🤖 AI Summary
Commercial search faces critical challenges in query-item relevance modeling, including insufficient domain knowledge, underutilized in-context learning, inadequate integration of multi-field item text (e.g., title, attributes, description), and lack of background knowledge. Method: This paper proposes CPRM, a continual pre-training framework that introduces a novel context-aware pre-training paradigm—jointly modeling user queries with heterogeneous item textual fields—and employs an item reading comprehension task to automatically generate structured summaries and associated queries, thereby dynamically enriching domain knowledge. Contribution/Results: Offline experiments and online A/B tests demonstrate that CPRM significantly outperforms strong baselines across core metrics—including relevance ranking quality, click-through rate (CTR), and conversion rate (CVR)—validating its effectiveness and practicality in industrial-scale search systems.
📝 Abstract
Relevance modeling between queries and items stands as a pivotal component in commercial search engines, directly affecting the user experience. Given the remarkable achievements of large language models (LLMs) in various natural language processing (NLP) tasks, LLM-based relevance modeling is gradually being adopted within industrial search systems. Nevertheless, foundational LLMs lack domain-specific knowledge and do not fully exploit the potential of in-context learning. Furthermore, structured item text remains underutilized, and there is a shortage in the supply of corresponding queries and background knowledge.

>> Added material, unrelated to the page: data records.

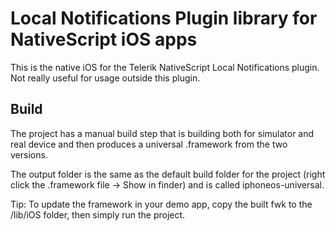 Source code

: # Local Notifications Plugin library for NativeScript iOS apps

This is the native iOS for the Telerik NativeScript Local Notifications plugin.
Not really useful for usage outside this plugin.

## Build

The project has a manual build step that is building both for simulator and real device and then produces a universal .framework from the two versions.

The output folder is the same as the default build folder for the project (right click the .framework file -> Show in finder) and is called iphoneos-universal.

Tip: To update the framework in your demo app, copy the built fwk to the /lib/iOS folder, then simply run the project. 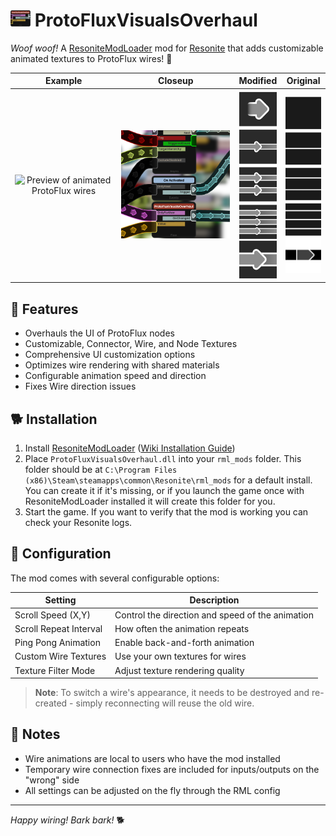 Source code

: # <img src="ProtoFluxVisualsOverhaul/Images/Node.png" alt="Preview of animated ProtoFlux wires" width="32"/> ProtoFluxVisualsOverhaul

*Woof woof!* A [ResoniteModLoader](https://github.com/resonite-modding-group/ResoniteModLoader) mod for [Resonite](https://resonite.com/) that adds customizable animated textures to ProtoFlux wires! 🐾

| Example | Closeup | Modified | Original |
|:-------------:|:-------------:|:-------------:|:-------------:|
| <img src="ProtoFluxVisualsOverhaul/Images/CloseUp.png" alt="Preview of animated ProtoFlux wires" width="300"/> | <img src="ProtoFluxVisualsOverhaul/Images/Nodes.png" alt="Preview of animated ProtoFlux wires" width="300"/> | <img src="ProtoFluxVisualsOverhaul/Images/Texture.png" alt="Preview of animated ProtoFlux wires" width="60"/> | <img src="ProtoFluxVisualsOverhaul/Images/OriginalTexture.png" alt="Preview of animated ProtoFlux wires" width="60"/> |

## 🦴 Features

- Overhauls the UI of ProtoFlux nodes
- Customizable, Connector, Wire, and Node Textures
- Comprehensive UI customization options
- Optimizes wire rendering with shared materials
- Configurable animation speed and direction
- Fixes Wire direction issues

## 🐕 Installation

1. Install [ResoniteModLoader](https://github.com/resonite-modding-group/ResoniteModLoader) ([Wiki Installation Guide](https://github.com/resonite-modding-group/ResoniteModLoader/wiki/Installation))
2. Place `ProtoFluxVisualsOverhaul.dll` into your `rml_mods` folder. This folder should be at `C:\Program Files (x86)\Steam\steamapps\common\Resonite\rml_mods` for a default install. You can create it if it's missing, or if you launch the game once with ResoniteModLoader installed it will create this folder for you.
3. Start the game. If you want to verify that the mod is working you can check your Resonite logs.

## 🎾 Configuration

The mod comes with several configurable options:

| Setting | Description |
|---------|-------------|
| Scroll Speed (X,Y) | Control the direction and speed of the animation |
| Scroll Repeat Interval | How often the animation repeats |
| Ping Pong Animation | Enable back-and-forth animation |
| Custom Wire Textures | Use your own textures for wires |
| Texture Filter Mode | Adjust texture rendering quality |

> **Note**: To switch a wire's appearance, it needs to be destroyed and re-created - simply reconnecting will reuse the old wire.

## 🐾 Notes

- Wire animations are local to users who have the mod installed
- Temporary wire connection fixes are included for inputs/outputs on the "wrong" side
- All settings can be adjusted on the fly through the RML config

---

*Happy wiring! Bark bark!* 🐕

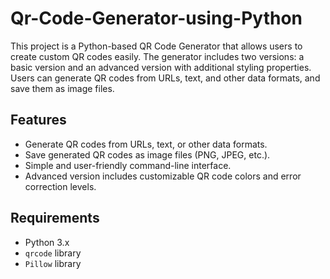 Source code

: # Qr-Code-Generator-using-Python
This project is a Python-based QR Code Generator that allows users to create custom QR codes easily. The generator includes two versions: a basic version and an advanced version with additional styling properties. Users can generate QR codes from URLs, text, and other data formats, and save them as image files.

## Features

- Generate QR codes from URLs, text, or other data formats.
- Save generated QR codes as image files (PNG, JPEG, etc.).
- Simple and user-friendly command-line interface.
- Advanced version includes customizable QR code colors and error correction levels.

## Requirements

- Python 3.x
- `qrcode` library
- `Pillow` library
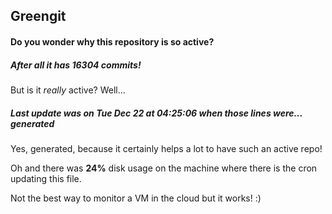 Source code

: ## Greengit

#### Do you wonder why this repository is so active?

##### After all it has 16304 commits!

But is it *really* active? Well...

##### Last update was on Tue Dec 22 at 04:25:06 when those lines were... generated

Yes, generated, because it certainly helps a lot to have such an active repo!

Oh and there was **24%** disk usage on the machine
where there is the cron updating this file.

Not the best way to monitor a VM in the cloud but it works! :)

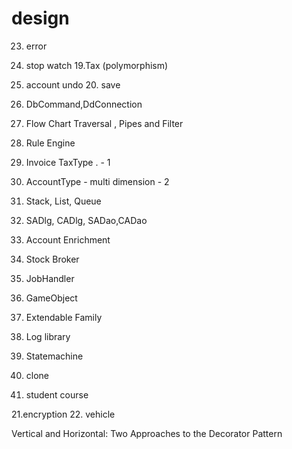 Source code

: # design
23. error
1. stop watch
  19.Tax (polymorphism)
2. account undo
     20. save
  
3. DbCommand,DdConnection
4. Flow Chart Traversal ,  Pipes and Filter
5. Rule Engine
6. Invoice TaxType .   - 1
7. AccountType - multi dimension - 2
8. Stack, List, Queue
9. SADlg, CADlg, SADao,CADao
10. Account Enrichment 
11. Stock Broker




12. JobHandler
13. GameObject 
14. Extendable Family
15. Log library
16. Statemachine
17. clone
18. student course


21.encryption
22. vehicle

Vertical and Horizontal: Two Approaches to the Decorator Pattern
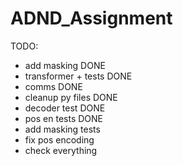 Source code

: # ADND_Assignment

TODO:
 - add masking DONE
 - transformer + tests DONE
 - comms DONE
 - cleanup py files DONE
 - decoder test DONE
 - pos en tests DONE
 - add masking tests
 - fix pos encoding
 - check everything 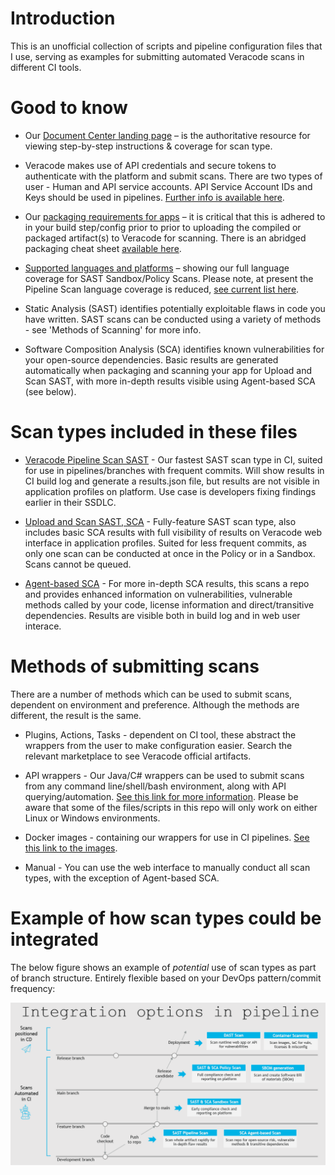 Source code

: # Introduction

This is an unofficial collection of scripts and pipeline configuration files that I use, serving as examples for submitting automated Veracode scans in different CI tools. 

# Good to know 

- Our [Document Center landing page](https://docs.veracode.com/) – is the authoritative resource for viewing step-by-step instructions & coverage for scan type.

- Veracode makes use of API credentials and secure tokens to authenticate with the platform and submit scans. There are two types of user - Human and API service accounts. API Service Account IDs and Keys should be used in pipelines. [Further info is available here](https://docs.veracode.com/r/c_about_veracode_accounts).

- Our [packaging requirements for apps](https://docs.veracode.com/r/compilation_packaging) – it is critical that this is adhered to in your build step/config prior to prior to uploading the compiled or packaged artifact(s) to Veracode for scanning. There is an abridged packaging cheat sheet [available here](https://nhinv11.github.io/#/).

- [Supported languages and platforms](https://docs.veracode.com/r/r_supported_table) – showing our full language coverage for SAST Sandbox/Policy Scans. Please note, at present the Pipeline Scan language coverage is reduced, [see current list here](https://docs.veracode.com/r/About_Pipeline_Scan_Prerequisites).

- Static Analysis (SAST) identifies potentially exploitable flaws in code you have written. SAST scans can be conducted using a variety of methods - see 'Methods of Scanning' for more info. 

- Software Composition Analysis (SCA) identifies known vulnerabilities for your open-source dependencies. Basic results are generated automatically when packaging and scanning your app for Upload and Scan SAST, with more in-depth results visible using Agent-based SCA (see below).

# Scan types included in these files

- [Veracode Pipeline Scan SAST](https://docs.veracode.com/r/Pipeline_Scan) - Our fastest SAST scan type in CI, suited for use in pipelines/branches with frequent commits. Will show results in CI build log and generate a results.json file, but results are not visible in application profiles on platform. Use case is developers fixing findings earlier in their SSDLC. 

- [Upload and Scan SAST, SCA](https://docs.veracode.com/r/Getting_Started_with_Static_Analysis) - Fully-feature SAST scan type, also includes basic SCA results with full visibility of results on Veracode web interface in application profiles. Suited for less frequent commits, as only one scan can be conducted at once in the Policy or in a Sandbox. Scans cannot be queued. 

- [Agent-based SCA](https://docs.veracode.com/r/Choosing_the_SCA_Scan_Type_for_Your_Use_Case) - For more in-depth SCA results, this scans a repo and provides enhanced information on vulnerabilities, vulnerable methods called by your code, license information and direct/transitive dependencies. Results are visible both in build log and in web user interace.

# Methods of submitting scans

There are a number of methods which can be used to submit scans, dependent on environment and preference. Although the methods are different, the result is the same. 

- Plugins, Actions, Tasks - dependent on CI tool, these abstract the wrappers from the user to make configuration easier. Search the relevant marketplace to see Veracode official artifacts.

- API wrappers - Our Java/C# wrappers can be used to submit scans from any command line/shell/bash environment, along with API querying/automation. [See this link for more information](https://docs.veracode.com/r/c_about_wrappers). Please be aware that some of the files/scripts in this repo will only work on either Linux or Windows environments.

- Docker images - containing our wrappers for use in CI pipelines. [See this link to the images](https://hub.docker.com/u/veracode).

- Manual - You can use the web interface to manually conduct all scan types, with the exception of Agent-based SCA.

# Example of how scan types could be integrated

The below figure shows an example of *_potential_* use of scan types as part of branch structure. Entirely flexible based on your DevOps pattern/commit frequency:

![Veracode integrations in branch structure](https://github.com/nbarhamvc/scriptarchive/blob/main/Exampleint.PNG?raw=true)
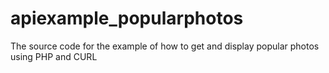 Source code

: # apiexample_popularphotos
The source code for the example of how to get and display popular photos using PHP and CURL
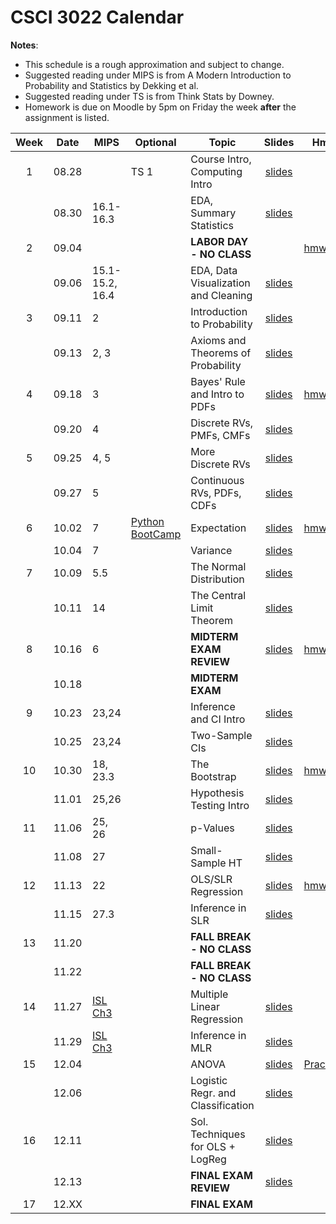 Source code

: # CSCI 3022 Calendar

**Notes**:
- This schedule is a rough approximation and subject to change.
- Suggested reading under MIPS is from A Modern Introduction to Probability and Statistics by Dekking et al. 
- Suggested reading under TS is from Think Stats by Downey. 
- Homework is due on Moodle by 5pm on Friday the week **after** the assignment is listed. 

|Week	| Date 		   | MIPS                 | Optional |        Topic             	       | Slides       | Hmwk  	  | 
|:-----:|:------------:| ---------------------|----------|-------------------------------------|:------------:|-----------|
|1      | 08.28        |                      | TS 1     |Course Intro, Computing Intro 	   |[slides](https://goo.gl/JmqTbf)|| 
|       | 08.30        | 16.1-16.3            |          |EDA, Summary Statistics 			   |[slides](https://goo.gl/xt5Lvp) || 
|2      | 09.04        |                      |          |**LABOR DAY - NO CLASS**             |			    |	[hmwk1](https://github.com/chrisketelsen/csci3022/tree/master/hmwk/hmwk01)	| 
|       | 09.06        | 15.1-15.2, 16.4      |          |EDA, Data Visualization and Cleaning |[slides](https://goo.gl/RCJ9fh) || 
|3      | 09.11        | 2                    |          |Introduction to Probability   	   | [slides](https://goo.gl/oySGY7)		    |			| 
|       | 09.13        | 2, 3                 |          |Axioms and Theorems of Probability   | [slides](https://goo.gl/sjP8Hd)|			| 
|4      | 09.18        | 3                    |          |Bayes' Rule and Intro to PDFs		   | [slides](https://www.cs.colorado.edu/~ketelsen/files/courses/csci3022/slides/lesson06.pdf)     |	[hmwk2](https://github.com/chrisketelsen/csci3022/tree/master/hmwk/hmwk02)	| 
|       | 09.20        | 4                    |          |Discrete RVs, PMFs, CMFs             | [slides](https://goo.gl/37g8Fc)		    |			| 
|5      | 09.25        | 4, 5                 |          |More Discrete RVs		   |	[slides](https://goo.gl/X35qPi)		    |			| 
|       | 09.27        | 5                    |          |Continuous RVs, PDFs, CDFs           |[slides](https://goo.gl/oR3dcs)|			| 
|6      | 10.02        | 7                    | [Python BootCamp](https://github.com/dblarremore/csci3022/tree/master/pythonbootcamp)         |Expectation                          |[slides](https://www.cs.colorado.edu/~ketelsen/files/courses/csci3022/slides/lesson10.pdf)|	[hmwk3](https://github.com/chrisketelsen/csci3022/tree/master/hmwk/hmwk03)	| 
|       | 10.04        | 7                    |          |Variance                             | [slides](https://goo.gl/M7GA3T)| 			|
|7      | 10.09        | 5.5                  |          |The Normal Distribution              |[slides](https://goo.gl/eymTUV)|			| 
|       | 10.11        | 14                   |          |The Central Limit Theorem            |[slides](https://goo.gl/t67d25)|			| 
|8      | 10.16        | 6                    |          |**MIDTERM EXAM REVIEW**               |	[slides](https://www.cs.colorado.edu/~ketelsen/files/courses/csci3022/slides/3022-Review-Scratch.pdf)		    |	[hmwk4](https://github.com/chrisketelsen/csci3022/tree/master/hmwk/hmwk04)	| 
|       | 10.18        |                      |          |**MIDTERM EXAM**                     |			    |			| 
|9      | 10.23        |  23,24                    |          |Inference and CI Intro        | [slides](https://www.cs.colorado.edu/~ketelsen/files/courses/csci3022/slides/lesson14.pdf)| 
|       | 10.25        |  23,24                    |          |Two-Sample CIs| 		        [slides](https://www.cs.colorado.edu/~ketelsen/files/courses/csci3022/slides/lesson15.pdf)|	| 
|10     | 10.30        |  18, 23.3 |          |The Bootstrap              |	[slides](https://goo.gl/1Kf1xk)|	[hmwk5](https://github.com/chrisketelsen/csci3022/tree/master/hmwk/hmwk05)	| 
|       | 11.01| 25,26|          |Hypothesis Testing Intro |	[slides](https://goo.gl/D6jZcd)| 
|11     | 11.06        | 25, 26                     |          |p-Values|	[slides](https://goo.gl/THAj7N)|			| 
|       | 11.08        | 27                     |          |Small-Sample HT             |	[slides](https://goo.gl/xohzsm)		    |			| 
|12     | 11.13        | 22                   |          |OLS/SLR Regression    |[slides](https://goo.gl/ZroGr4)|	[hmwk6](https://github.com/chrisketelsen/csci3022/tree/master/hmwk/hmwk06)	| 
|       | 11.15 | 27.3  |          |Inference in SLR|	[slides](https://goo.gl/UZ9nbY)|			| 
|13     | 11.20        |                      |          |**FALL BREAK - NO CLASS**            |			    |			| 
|       | 11.22        |                      |          |**FALL BREAK - NO CLASS**            |			    |			| 
|14     | 11.27        |[ISL Ch3](https://goo.gl/RhWZ4W) |          |Multiple Linear Regression           |[slides](https://goo.gl/R96avQ)|			| 
|       | 11.29        |[ISL Ch3](https://goo.gl/RhWZ4W) |          |Inference in MLR    	| [slides](https://goo.gl/PAVYXj)|			| 
|15     | 12.04        |                      |          |ANOVA                                |	[slides](https://www.cs.colorado.edu/~ketelsen/files/courses/csci3022/slides/lesson24.pdf)| [Practicum](https://github.com/chrisketelsen/csci3022/tree/master/practicum)	| 
|       | 12.06        |                      |          |Logistic Regr. and Classification     |	[slides](https://www.cs.colorado.edu/~ketelsen/files/courses/csci3022/slides/lesson25.pdf)|		| 
|16     | 12.11        |                      |          |Sol. Techniques for OLS + LogReg     |[slides](https://www.cs.colorado.edu/~ketelsen/files/courses/csci3022/slides/lesson26.pdf)|			| 
|       | 12.13        |                      |          |**FINAL EXAM REVIEW**                | [slides](https://www.cs.colorado.edu/~ketelsen/files/courses/csci3022/slides/final_review.pdf)			    |			| 
|17     | 12.XX        |                      |          |**FINAL EXAM**                       |			    |			|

We thereby propose CPRM (Continual Pre-training for Relevance Modeling), a framework designed for the continual pre-training of LLMs to address these issues. Our CPRM framework includes three modules: 1) employing both queries and multi-field item to jointly pre-train for enhancing domain knowledge, 2) applying in-context pre-training, a novel approach where LLMs are pre-trained on a sequence of related queries or items, and 3) conducting reading comprehension on items to produce associated domain knowledge and background information (e.g., generating summaries and corresponding queries) to further strengthen LLMs. Results on offline experiments and online A/B testing demonstrate that our model achieves convincing performance compared to strong baselines.